Deze leden vragen in dit verband nog hoe moet worden omgegaan met een verdachte die weliswaar verschijnt, maar zich vervolgens beroept op zijn zwijgrecht. Het zwijgrecht moet worden onderscheiden van de hiervoor bedoelde verwachting dat de verdachte die appèl instelt, weerwoord voert. Ook van de verdachte die geen verklaring wenst af te leggen over het hem tenlastegelegde feit, kan worden verwacht dat hij aangeeft waarom hij in appèl is gegaan. In zo'n geval zou hij ten minste kunnen aanvoeren dat hij ten onrechte door de rechtbank is veroordeeld. Laat hij zelfs dit na en geeft een ambtshalve beoordeling van de stukken geen aanleiding om het vonnis te vernietigen, dan kan het gerechtshof het hoger beroep zonder verder onderzoek niet-ontvankelijk verklaren."
(Kamerstukken II 2005-2006, 30320, nr. 3, p. 11 en 13)
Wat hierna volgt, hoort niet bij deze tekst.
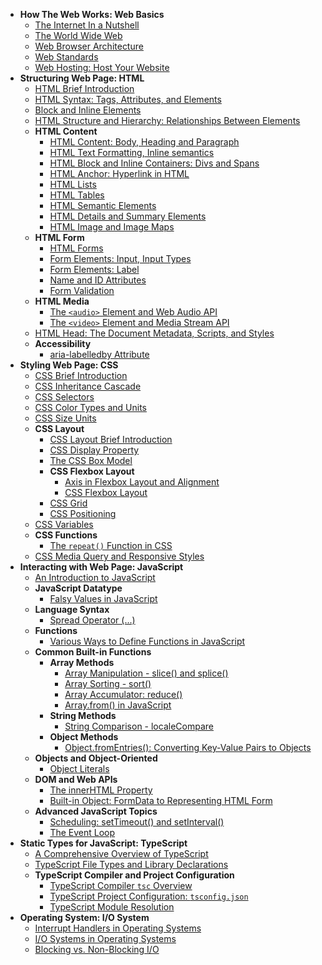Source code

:<!-- TOC_START -->

- **How The Web Works: Web Basics**
  - [The Internet In a Nutshell](docs/web-basics/the-internet-in-a-nut-shell.md)
  - [The World Wide Web](docs/web-basics/the-world-wide-web.md)
  - [Web Browser Architecture](docs/web-basics/web-browser-architecture.md)
  - [Web Standards](docs/web-basics/web-standards.md)
  - [Web Hosting: Host Your Website](docs/web-basics/web-hosting.md)
- **Structuring Web Page: HTML**
  - [HTML Brief Introduction](docs/html/html-brief-intro.md)
  - [HTML Syntax: Tags, Attributes, and Elements](docs/html/html-syntax-tags-attributes-elements.md)
  - [Block and Inline Elements](docs/html/block-and-inline-elements.md)
  - [HTML Structure and Hierarchy: Relationships Between Elements](docs/html/html-relationships-between-elements.md)
  - **HTML Content**
    - [HTML Content: Body, Heading and Paragraph](docs/html/html-content/html-content-body-heading-paragraph.md)
    - [HTML Text Formatting, Inline semantics](docs/html/html-content/html-text-formatting-inline-semantics.md)
    - [HTML Block and Inline Containers: Divs and Spans](docs/html/html-content/html-block-and-inline-containers-divs-and-spans.md)
    - [HTML Anchor: Hyperlink in HTML](docs/html/html-content/html-links.md)
    - [HTML Lists](docs/html/html-content/html-lists.md)
    - [HTML Tables](docs/html/html-content/html-tables.md)
    - [HTML Semantic Elements](docs/html/html-content/html-semantic-elements.md)
    - [HTML Details and Summary Elements](docs/html/html-content/html-details-and-summary-elements.md)
    - [HTML Image and Image Maps](docs/html/html-content/html-image-maps.md)
  - **HTML Form**
    - [HTML Forms](docs/html/html-form/html-forms.md)
    - [Form Elements: Input, Input Types](docs/html/html-form/form-elements-input-and-input-types.md)
    - [Form Elements: Label](docs/html/html-form/form-elements-label.md)
    - [Name and ID Attributes](docs/html/html-form/name-and-id-attributes.md)
    - [Form Validation](docs/html/html-form/form-validation.md)
  - **HTML Media**
    - [The `<audio>` Element and Web Audio API](docs/html/html-media/audio-element-and-web-audio-api.md)
    - [The `<video>` Element and Media Stream API](docs/html/html-media/video-media-stream-api.md)
  - [HTML Head: The Document Metadata, Scripts, and Styles](docs/html/html-head-metadata-script-style.md)
  - **Accessibility**
    - [aria-labelledby Attribute](docs/html/accessibility/aria-labelledby-attribute.md)
- **Styling Web Page: CSS**
  - [CSS Brief Introduction](docs/css/css-brief-introduction.md)
  - [CSS Inheritance Cascade](docs/css/css-inheritance-cascade.md)
  - [CSS Selectors](docs/css/css-selectors.md)
  - [CSS Color Types and Units](docs/css/css-color-types-and-units.md)
  - [CSS Size Units](docs/css/css-size-units.md)
  - **CSS Layout**
    - [CSS Layout Brief Introduction](docs/css/css-layout/css-layout-brief-introduction.md)
    - [CSS Display Property](docs/css/css-layout/css-display-property.md)
    - [The CSS Box Model](docs/css/css-layout/the-css-box-model.md)
    - **CSS Flexbox Layout**
      - [Axis in Flexbox Layout and Alignment](docs/css/css-layout/css-flexbox-layout/axis-in-flexbox-layout-and-alignment.md)
      - [CSS Flexbox Layout](docs/css/css-layout/css-flexbox-layout/css-flexbox-layout.md)
    - [CSS Grid](docs/css/css-layout/css-grid.md)
    - [CSS Positioning](docs/css/css-layout/css-positioning.md)
  - [CSS Variables](docs/css/css-variables.md)
  - **CSS Functions**
    - [The `repeat()` Function in CSS](docs/css/css-functions/repeat.md)
  - [CSS Media Query and Responsive Styles](docs/css/css-media-query.md)
- **Interacting with Web Page: JavaScript**
  - [An Introduction to JavaScript](docs/javascript/an-introduction-to-javascript.md)
  - **JavaScript Datatype**
    - [Falsy Values in JavaScript](docs/javascript/javascript-datatype/falsy-value-null-undefined.md)
  - **Language Syntax**
    - [Spread Operator (...)](docs/javascript/language-syntax/spread-operator.md)
  - **Functions**
    - [Various Ways to Define Functions in JavaScript](docs/javascript/functions/various-ways-to-define-functions.md)
  - **Common Built-in Functions**
    - **Array Methods**
      - [Array Manipulation - slice() and splice()](docs/javascript/built-in-functions/array-methods/array-method-slice-and-splice.md)
      - [Array Sorting - sort()](docs/javascript/built-in-functions/array-methods/array-method-sort.md)
      - [Array Accumulator: reduce()](docs/javascript/built-in-functions/array-methods/array-method-reduce.md)
      - [Array.from() in JavaScript](docs/javascript/built-in-functions/array-methods/array-from.md)
    - **String Methods**
      - [String Comparison - localeCompare](docs/javascript/built-in-functions/string-methods/string-comparision-localcompare.md)
    - **Object Methods**
      - [Object.fromEntries(): Converting Key-Value Pairs to Objects](docs/javascript/built-in-functions/object-methods/object-from-entries.md)
  - **Objects and Object-Oriented**
    - [Object Literals](docs/javascript/objects-and-object-oriented/object-literals.md)
  - **DOM and Web APIs**
    - [The innerHTML Property](docs/javascript/dom-and-web-apis/element-innerhtml-usage.md)
    - [Built-in Object: FormData to Representing HTML Form](docs/javascript/dom-and-web-apis/formData-built-in-object.md)
  - **Advanced JavaScript Topics**
    - [Scheduling: setTimeout() and setInterval()](docs/javascript/advanced-javascript-topics/scheduling-settimeout-setinterval.md)
    - [The Event Loop](docs/javascript/advanced-javascript-topics/the-event-loop.md)
- **Static Types for JavaScript: TypeScript**
  - [A Comprehensive Overview of TypeScript](docs/typescript/comprehensive-overview-of-typescript.md)
  - [TypeScript File Types and Library Declarations](docs/typescript/file-types-and-library-declarations.md)
  - **TypeScript Compiler and Project Configuration**
    - [TypeScript Compiler `tsc` Overview](docs/typescript/typescript-compiler-and-project-configuration/typescript-compiler-tsc-overview.md)
    - [TypeScript Project Configuration: `tsconfig.json` ](docs/typescript/typescript-compiler-and-project-configuration/typeScript-project-configuration.md)
    - [TypeScript Module Resolution](docs/typescript/typescript-compiler-and-project-configuration/typescript-module-resolution.md)
- **Operating System: I/O System**
  - [Interrupt Handlers in Operating Systems](docs/io-system/interrupt-handlers-in-os.md)
  - [I/O Systems in Operating Systems](docs/io-system/io-system-in-os.md)
  - [Blocking vs. Non-Blocking I/O](docs/io-system/blocking-vs-non-blocking-io.md)

<!-- TOC_END -->

<!--
  TODO
    OS: I/O System
    NodeJS
    Tailwind, React
    CS: Networking
    Next/Nuxt/Remix, React Native
-->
2.4. De verdachte heeft geen schriftuur houdende grieven ingediend. Het proces-verbaal van de terechtzitting in hoger beroep houdt in dat de gemachtigde raadsman het woord tot verdediging heeft gevoerd. Gelet daarop is 's Hofs vaststelling dat de verdachte niet mondeling zijn bezwaren tegen het vonnis heeft opgegeven, zonder nadere motivering, die ontbreekt, niet begrijpelijk, zodat het middel dat kennelijk mede daarover beoogt te klagen, slaagt.
3. Slotsom
Hetgeen hiervoor is overwogen brengt mee dat de bestreden uitspraak niet in stand kan blijven en als volgt moet worden beslist.
4. Beslissing
De Hoge Raad:
vernietigt de bestreden uitspraak;
wijst de zaak terug naar het Gerechtshof te Amsterdam, opdat de zaak opnieuw wordt berecht en afgedaan.
Dit arrest is gewezen door de vice-president A.J.A. Dorst als voorzitter, en de raadsheren J.P. Balkema, J. de Hullu, C.H.W.M. Sterk en M.A. Loth, in bijzijn van de griffier S.P. Bakker, en uitgesproken op 25 mei 2010.